Nearly everything this Trokosi Nationalist has written about the NPP leaders has been nothing short of vitriol, except for rascals and ideological traitors like Drs. McNasty, McHypocrite and McMole. Those of you regular readers of my columns know who these pathological reprobates and opportunistic characters are. Political-treasure hunters, at least one of them has publicly confessed to the same. The Trokosi Nationalist does not seem to know the difference between the Ayoko/Oyoko and the Asona clans. His offerings in this area are sheer travelogues, and so I would not even bother to engage him on the inner familial dynamics of Ghana’s single most important culture and ethnic group. It is not my fault he was born into a tribe and a culture he seems to have no respect and use for, except to constantly rail at Divine Providence for making him a Trokosi Nationalist. That is his own problem. Let him stew in his own brine.
I am also quite certain that many of my readers, including Dr. Trokosi, unfortunately, may not know this because unlike that Anlo-Ewe SOB, I have absolutely no need to toot my horn when what the occasion demands is forthright and selfless contribution to the salutary discourse on national development. Recently, for instance, Dr. Trokosi used the rehashed perennial subject of the place of our indigenous languages in our elementary school curriculum as an occasion for obloquy; he impugned the intelligence and common sense of Prof. Naana Opoku-Agyeman, his former English teacher, because Ghana’s substantive Education Minister had dared to call for the reintroduction of local Ghanaian languages into the country’s elementary academies. His obvious “siege-mentality” angst was that the Akan-majority language would win the battle which, by the way, was not even about the question of a national lingua franca which, by the way, he could do absolutely nothing to halt, were the question to be put on the ballot for a referendum and decided as such.

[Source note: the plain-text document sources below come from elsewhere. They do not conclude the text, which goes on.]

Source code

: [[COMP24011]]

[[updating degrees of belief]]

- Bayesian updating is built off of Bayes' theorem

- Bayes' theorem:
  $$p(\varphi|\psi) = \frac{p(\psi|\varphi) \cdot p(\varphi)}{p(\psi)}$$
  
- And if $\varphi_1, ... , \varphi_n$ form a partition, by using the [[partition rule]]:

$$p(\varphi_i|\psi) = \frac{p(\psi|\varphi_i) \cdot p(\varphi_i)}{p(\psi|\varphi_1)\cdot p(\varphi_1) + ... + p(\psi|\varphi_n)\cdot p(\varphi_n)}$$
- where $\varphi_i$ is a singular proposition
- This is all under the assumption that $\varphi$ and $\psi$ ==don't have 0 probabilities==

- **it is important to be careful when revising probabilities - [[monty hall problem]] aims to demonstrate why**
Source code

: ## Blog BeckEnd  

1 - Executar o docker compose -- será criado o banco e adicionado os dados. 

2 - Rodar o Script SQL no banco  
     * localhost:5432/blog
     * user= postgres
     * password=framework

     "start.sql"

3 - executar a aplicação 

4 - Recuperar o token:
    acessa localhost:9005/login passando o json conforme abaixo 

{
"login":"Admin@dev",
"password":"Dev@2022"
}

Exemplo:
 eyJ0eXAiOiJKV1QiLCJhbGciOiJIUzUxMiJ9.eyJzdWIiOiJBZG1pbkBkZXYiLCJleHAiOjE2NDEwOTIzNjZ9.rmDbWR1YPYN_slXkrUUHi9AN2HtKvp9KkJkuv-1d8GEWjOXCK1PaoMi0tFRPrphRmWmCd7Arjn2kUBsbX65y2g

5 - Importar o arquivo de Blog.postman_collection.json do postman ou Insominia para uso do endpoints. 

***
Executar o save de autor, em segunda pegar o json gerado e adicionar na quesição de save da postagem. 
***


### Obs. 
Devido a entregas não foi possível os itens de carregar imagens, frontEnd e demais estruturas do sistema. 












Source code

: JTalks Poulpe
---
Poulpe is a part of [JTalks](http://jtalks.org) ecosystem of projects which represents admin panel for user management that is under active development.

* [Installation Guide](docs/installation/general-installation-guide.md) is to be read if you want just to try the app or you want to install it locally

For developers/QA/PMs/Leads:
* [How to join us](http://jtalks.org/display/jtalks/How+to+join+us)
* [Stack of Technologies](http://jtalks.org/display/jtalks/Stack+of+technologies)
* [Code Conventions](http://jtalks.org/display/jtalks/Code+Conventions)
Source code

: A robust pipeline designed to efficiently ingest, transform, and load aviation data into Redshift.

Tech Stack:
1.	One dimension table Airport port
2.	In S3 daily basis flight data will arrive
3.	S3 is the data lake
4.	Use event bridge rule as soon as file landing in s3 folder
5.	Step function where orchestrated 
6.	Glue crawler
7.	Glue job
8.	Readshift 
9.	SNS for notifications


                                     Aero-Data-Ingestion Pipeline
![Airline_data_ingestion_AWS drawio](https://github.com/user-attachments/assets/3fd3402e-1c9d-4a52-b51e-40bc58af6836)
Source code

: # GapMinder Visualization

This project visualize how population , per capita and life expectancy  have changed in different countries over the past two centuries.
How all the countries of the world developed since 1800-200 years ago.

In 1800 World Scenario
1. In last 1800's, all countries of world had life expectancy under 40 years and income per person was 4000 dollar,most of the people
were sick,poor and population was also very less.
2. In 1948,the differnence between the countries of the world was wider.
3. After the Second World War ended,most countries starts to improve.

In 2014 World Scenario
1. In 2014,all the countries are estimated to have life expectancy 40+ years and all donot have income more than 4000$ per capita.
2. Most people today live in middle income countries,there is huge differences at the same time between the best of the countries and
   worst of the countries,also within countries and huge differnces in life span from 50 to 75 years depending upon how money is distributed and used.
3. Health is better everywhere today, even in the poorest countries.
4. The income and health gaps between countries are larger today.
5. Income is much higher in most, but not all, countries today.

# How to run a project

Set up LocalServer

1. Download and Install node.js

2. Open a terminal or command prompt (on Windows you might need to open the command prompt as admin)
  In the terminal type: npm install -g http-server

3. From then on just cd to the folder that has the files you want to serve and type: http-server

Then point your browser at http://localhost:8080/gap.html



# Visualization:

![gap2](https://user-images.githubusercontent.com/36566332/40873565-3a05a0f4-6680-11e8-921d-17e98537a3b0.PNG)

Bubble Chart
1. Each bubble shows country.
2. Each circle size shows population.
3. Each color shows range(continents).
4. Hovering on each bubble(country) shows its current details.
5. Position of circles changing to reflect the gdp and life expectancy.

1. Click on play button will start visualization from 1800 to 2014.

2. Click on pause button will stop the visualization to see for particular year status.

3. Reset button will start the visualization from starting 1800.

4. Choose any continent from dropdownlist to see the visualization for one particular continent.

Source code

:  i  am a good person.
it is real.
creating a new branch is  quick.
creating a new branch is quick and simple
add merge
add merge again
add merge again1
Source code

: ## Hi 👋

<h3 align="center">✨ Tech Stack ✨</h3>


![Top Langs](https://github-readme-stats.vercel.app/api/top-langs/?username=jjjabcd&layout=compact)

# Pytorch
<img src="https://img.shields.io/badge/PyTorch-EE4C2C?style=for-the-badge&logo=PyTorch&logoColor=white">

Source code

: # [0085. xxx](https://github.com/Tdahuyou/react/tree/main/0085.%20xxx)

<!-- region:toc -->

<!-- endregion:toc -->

Dr. Trokosi may very well be getting handsomely paid for the patent and invariable swill he incessantly puts in print and on the ’Net for his tribesmen and women to consume ad nauseam; but it may also interest him to learn that when I decided to edit the grant proposal drafts for both the J. A. Kufuor and Aliu Mahama foundations, per a request from Ms. Dapaah, I did so absolutely gratis. You see, I have authoritatively established my credibility when it comes to writing about momentous matters of Ghana’s socioeconomic, cultural and political development. And yes, Dr. Trokosi is entitled to disdaining my selfless contribution to our nation’s development. But he has absolutely no right or credibility to presume to impugn the same.